### WORK INSTRUCTIONS:
Look through the entries below, please, and copy every line with the word "using".

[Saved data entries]
= = =
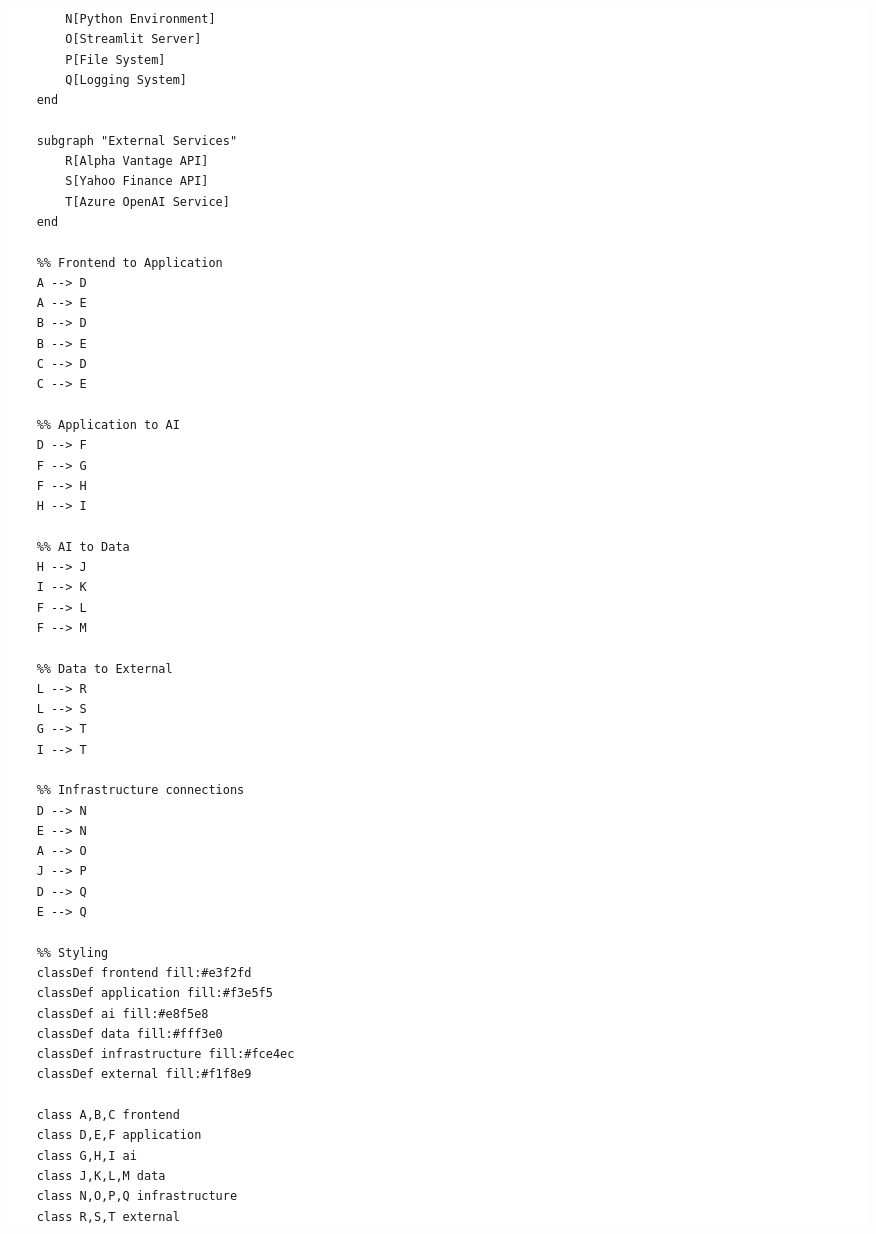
 ```mermaid
        N[Python Environment]
        O[Streamlit Server]
        P[File System]
        Q[Logging System]
    end
    
    subgraph "External Services"
        R[Alpha Vantage API]
        S[Yahoo Finance API]
        T[Azure OpenAI Service]
    end
    
    %% Frontend to Application
    A --> D
    A --> E
    B --> D
    B --> E
    C --> D
    C --> E
    
    %% Application to AI
    D --> F
    F --> G
    F --> H
    H --> I
    
    %% AI to Data
    H --> J
    I --> K
    F --> L
    F --> M
    
    %% Data to External
    L --> R
    L --> S
    G --> T
    I --> T
    
    %% Infrastructure connections
    D --> N
    E --> N
    A --> O
    J --> P
    D --> Q
    E --> Q
    
    %% Styling
    classDef frontend fill:#e3f2fd
    classDef application fill:#f3e5f5
    classDef ai fill:#e8f5e8
    classDef data fill:#fff3e0
    classDef infrastructure fill:#fce4ec
    classDef external fill:#f1f8e9
    
    class A,B,C frontend
    class D,E,F application
    class G,H,I ai
    class J,K,L,M data
    class N,O,P,Q infrastructure
    class R,S,T external
```
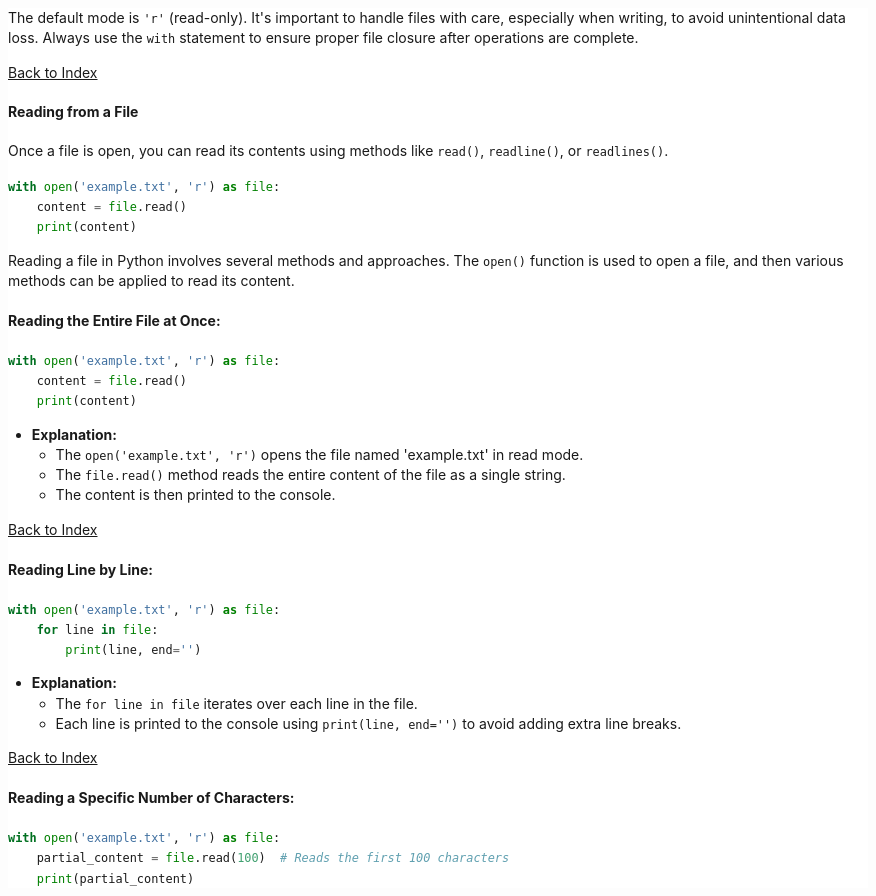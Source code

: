 The default mode is `'r'` (read-only). It's important to handle files with care, especially when writing, to avoid unintentional data loss. Always use the `with` statement to ensure proper file closure after operations are complete.

[Back to Index](#table-of-contents)

#### Reading from a File

Once a file is open, you can read its contents using methods like `read()`, `readline()`, or `readlines()`.

```python
with open('example.txt', 'r') as file:
    content = file.read()
    print(content)
```

Reading a file in Python involves several methods and approaches. The `open()` function is used to open a file, and then various methods can be applied to read its content.

#### Reading the Entire File at Once:

```python
with open('example.txt', 'r') as file:
    content = file.read()
    print(content)
```

- **Explanation:**
  - The `open('example.txt', 'r')` opens the file named 'example.txt' in read mode.
  - The `file.read()` method reads the entire content of the file as a single string.
  - The content is then printed to the console.

[Back to Index](#table-of-contents)

#### Reading Line by Line:

```python
with open('example.txt', 'r') as file:
    for line in file:
        print(line, end='')
```

- **Explanation:**
  - The `for line in file` iterates over each line in the file.
  - Each line is printed to the console using `print(line, end='')` to avoid adding extra line breaks.

[Back to Index](#table-of-contents)

#### Reading a Specific Number of Characters:

```python
with open('example.txt', 'r') as file:
    partial_content = file.read(100)  # Reads the first 100 characters
    print(partial_content)
```

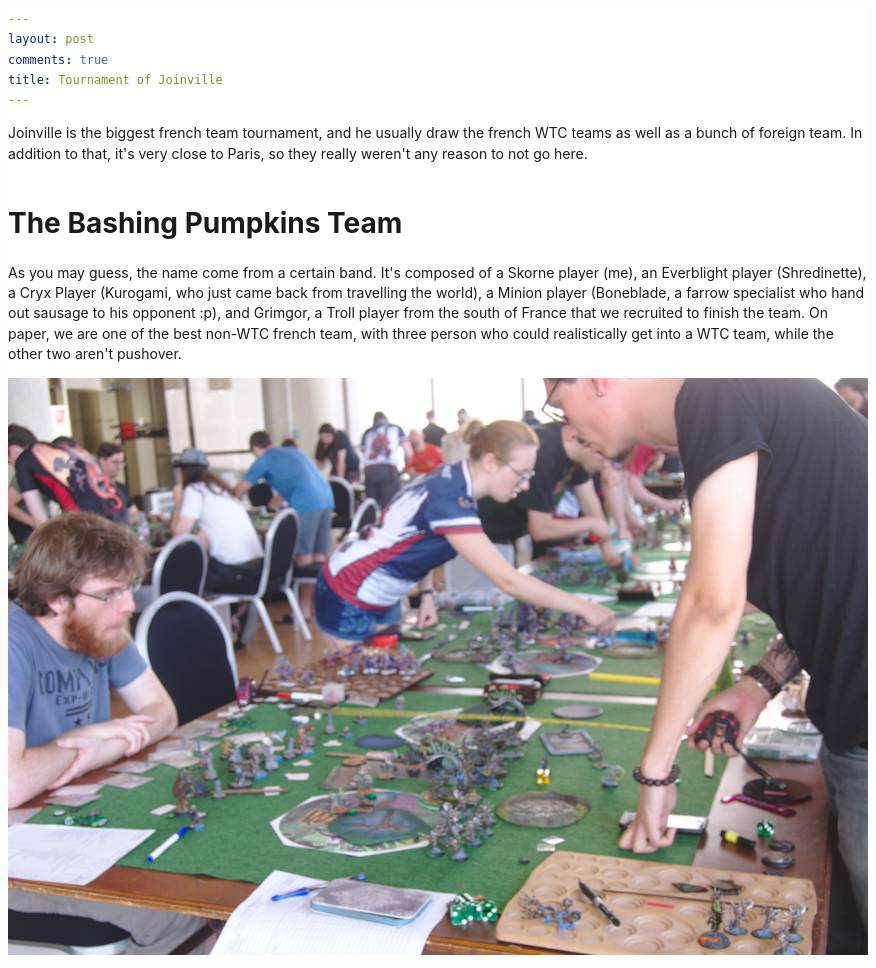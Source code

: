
 ```yaml
---
layout: post
comments: true
title: Tournament of Joinville
---
```


Joinville is the biggest french team tournament, and he usually draw the french WTC teams as well as a bunch of foreign team. In addition to that, it's very close to Paris, so they really weren't any reason to not go here.

The Bashing Pumpkins Team
=========================

As you may guess, the name come from a certain band. It's composed of a Skorne player (me), an Everblight player (Shredinette), a Cryx Player (Kurogami, who just came back from travelling the world), a Minion player (Boneblade, a farrow specialist who hand out sausage to his opponent :p), and Grimgor, a Troll player from the south of France that we recruited to finish the team. On paper, we are one of the best non-WTC french team, with three person who could realistically get into a WTC team, while the other two aren't pushover.

![our team in action](/images/the_team_the_legend.jpg)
= = =
### YOUR SOLUTION:
Once a file is open, you can read its contents using methods like `read()`, `readline()`, or `readlines()`.
  - Each line is printed to the console using `print(line, end='')` to avoid adding extra line breaks.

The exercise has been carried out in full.